INSTRUCTIONS TO FOLLOW: Locate every line in the records below that holds the word "Nick" and return each one.

____ INPUT DATA

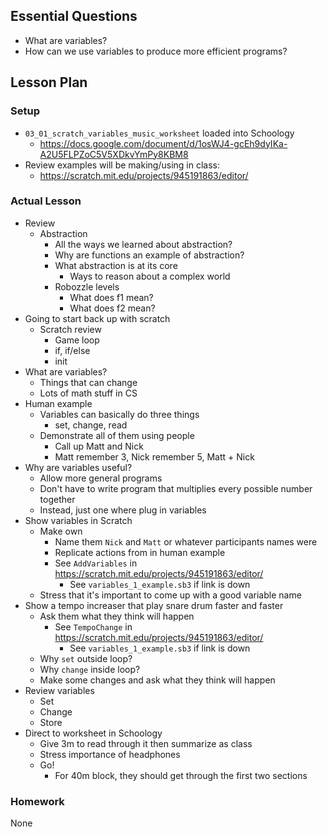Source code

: ## Essential Questions

- What are variables?
- How can we use variables to produce more efficient programs?

## Lesson Plan

### Setup

- `03_01_scratch_variables_music_worksheet` loaded into Schoology
    - https://docs.google.com/document/d/1osWJ4-gcEh9dyIKa-A2U5FLPZoC5V5XDkvYmPy8KBM8
- Review examples will be making/using in class:
    - https://scratch.mit.edu/projects/945191863/editor/

### Actual Lesson

- Review
    - Abstraction
        - All the ways we learned about abstraction?
        - Why are functions an example of abstraction?
        - What abstraction is at its core
            - Ways to reason about a complex world
        - Robozzle levels
            - What does f1 mean?
            - What does f2 mean?
- Going to start back up with scratch
    - Scratch review
        - Game loop
        - if, if/else
        - init
- What are variables?
    - Things that can change
    - Lots of math stuff in CS
- Human example
    - Variables can basically do three things
        - set, change, read
    - Demonstrate all of them using people
        - Call up Matt and Nick
        - Matt remember 3, Nick remember 5, Matt + Nick
- Why are variables useful?
    - Allow more general programs
    - Don't have to write program that multiplies every possible number together
    - Instead, just one where plug in variables
- Show variables in Scratch
    - Make own
        - Name them `Nick` and `Matt` or whatever participants names were
        - Replicate actions from in human example
        - See `AddVariables` in https://scratch.mit.edu/projects/945191863/editor/
            - See `variables_1_example.sb3` if link is down
    - Stress that it's important to come up with a good variable name
- Show a tempo increaser that play snare drum faster and faster
    - Ask them what they think will happen
        - See `TempoChange` in https://scratch.mit.edu/projects/945191863/editor/
            - See `variables_1_example.sb3` if link is down
    - Why `set` outside loop?
    - Why `change` inside loop?
    - Make some changes and ask what they think will happen
- Review variables
    - Set
    - Change
    - Store
- Direct to worksheet in Schoology
    - Give 3m to read through it then summarize as class
    - Stress importance of headphones
    - Go!
        - For 40m block, they should get through the first two sections

### Homework

None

________

FINAL ANSWER:
        - Call up Matt and Nick
        - Matt remember 3, Nick remember 5, Matt + Nick
        - Name them `Nick` and `Matt` or whatever participants names were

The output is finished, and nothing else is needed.